Continuing the theme of nationalism and nation-building, Tan Chee Beng, a renowned anthropologist who spent the last two decades of his academic career as a professor at one of China’s leading universities, compares the different policies of national unity adopted in Malaysia and China, particularly with regard to the position of minorities and the role of elites. He argues that China’s success in uniting the country to a large extent lies in the non-sectarian approach it has adopted in its development and modernization policies and reaffirms, with Professor Wang, the key role that plays political leadership in both countries. in achieving the goal of nation building and development.

The remaining articles, which reflect the implications of Professor Wang’s work on Malaysia and its nation-building policy, raise another important theme: contestations over history in the name of the nation, an issue to which Professor Wang Wang alluded in 1965 when he wrote, “The past has much to teach us if we choose to learn from it, but we cannot hope to learn from falsehood and self-deception” (Khasnor) .

Lim makes a strong condemnation of forgery and self-deception in teaching a state-authored history curriculum in the national education system; Barbara Watson Andaya presents a delightful exhibit of how Perak schoolchildren from Professor Wang’s childhood could have learned about local history and identity most vividly and meaningfully through a walk through the mines pewter scattered throughout the state, drawing attention to, and taking advantage of the country’s rich physical and cultural resources; and Phillip Koh reflects on the criteria for judgment when the story comes to court, as in the case of MP Mohamad Sabu’s account of the attack on Bukit Kepong in Johor.
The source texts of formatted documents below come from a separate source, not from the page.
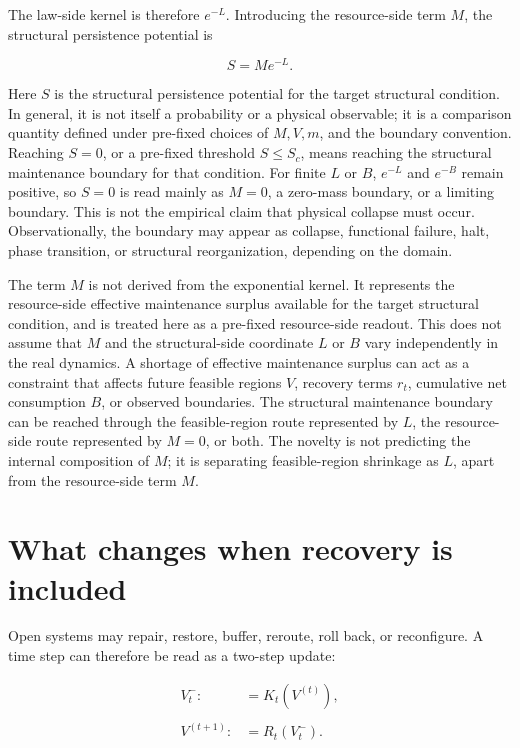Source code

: \documentclass[12pt,a4paper]{article}
\begin{document}
The law-side kernel is therefore \(e^{-L}\). Introducing the resource-side term \(M\), the structural persistence potential is

\[
S=Me^{-L}.
\]

Here \(S\) is the structural persistence potential for the target structural condition. In general, it is not itself a probability or a physical observable; it is a comparison quantity defined under pre-fixed choices of \(M,V,m\), and the boundary convention. Reaching \(S=0\), or a pre-fixed threshold \(S\le S_{c}\), means reaching the structural maintenance boundary for that condition. For finite \(L\) or \(B\), \(e^{-L}\) and \(e^{-B}\) remain positive, so \(S=0\) is read mainly as \(M=0\), a zero-mass boundary, or a limiting boundary. This is not the empirical claim that physical collapse must occur. Observationally, the boundary may appear as collapse, functional failure, halt, phase transition, or structural reorganization, depending on the domain.

The term \(M\) is not derived from the exponential kernel. It represents the resource-side effective maintenance surplus available for the target structural condition, and is treated here as a pre-fixed resource-side readout. This does not assume that \(M\) and the structural-side coordinate \(L\) or \(B\) vary independently in the real dynamics. A shortage of effective maintenance surplus can act as a constraint that affects future feasible regions \(V\), recovery terms \(r_{t}\), cumulative net consumption \(B\), or observed boundaries. The structural maintenance boundary can be reached through the feasible-region route represented by \(L\), the resource-side route represented by \(M=0\), or both. The novelty is not predicting the internal composition of \(M\); it is separating feasible-region shrinkage as \(L\), apart from the resource-side term \(M\).

\section{What changes when recovery is included}\label{what-changes-when-recovery-is-included}

Open systems may repair, restore, buffer, reroute, roll back, or reconfigure. A time step can therefore be read as a two-step update:

\[
\begin{aligned}
V_{t}^- :&= K_{t}(V^{(t)}), \\
\qquad \\
V^{(t+1)} :&= R_{t}(V_{t}^-).
\end{aligned}
\]
\end{document}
There remains the question of the Chinese presence in Malaysia, on which Professor Wang has written pioneering articles. Loh Wei Leng takes up the literature on Chinese migration to Nanyang, focusing on the Peranakan Chinese in Penang. The ensuing Sino-Malayan encounter is examined in fascinating depth and detail from an environmental perspective by Jeyamalar Kathirithamby-Wells. Danny Wong Tze Ken shows how, during the long stay and settlement in the country, Chinese dialect identity evolved in response to changing national and international political, economic and cultural forces.

Rounding out Wang Gungwu and Malaya’s overview are two articles on the non-Chinese world: Abu Talib Ahmad’s laudable attempt to reconstruct a social history of Malay Muslims in Pahang during the Japanese occupation of World War II, based on the records of the Bureau of Tengku Besar Pahang; and Leonard Y. Andaya’s similar attempt to reconfigure a history of the Orang Laut and the Malays through a perspective of the sea, namely the “negara selat”, that unified body of water throughout Southeast Asia which was the maritime home and resource base of the Orang Laut.

The last two chapters testify to Professor Wang’s stature as a scholar of China and the role he played as a bridge builder in explaining China to the West and vice versa (Peter TC Chang), and to challenge theoretical models of state behavior in areas such as international relations that postulate universal assumptions of rationality and power relations independent of the specifics of history and culture (Anthony Milner).

This Festschrift in honor of arguably the most eminent scholar that Malaysia can almost claim as its own, offers a rich and varied feast of reflections on issues that remain central to the country’s concerns today. Wang Gungwu and Malaysia is a book not only for professional historians but for anyone with an interest in the ongoing contestations of Malaysian history.

Diana Wong is a sociologist currently researching the history of Kepong, Kuala Lumpur.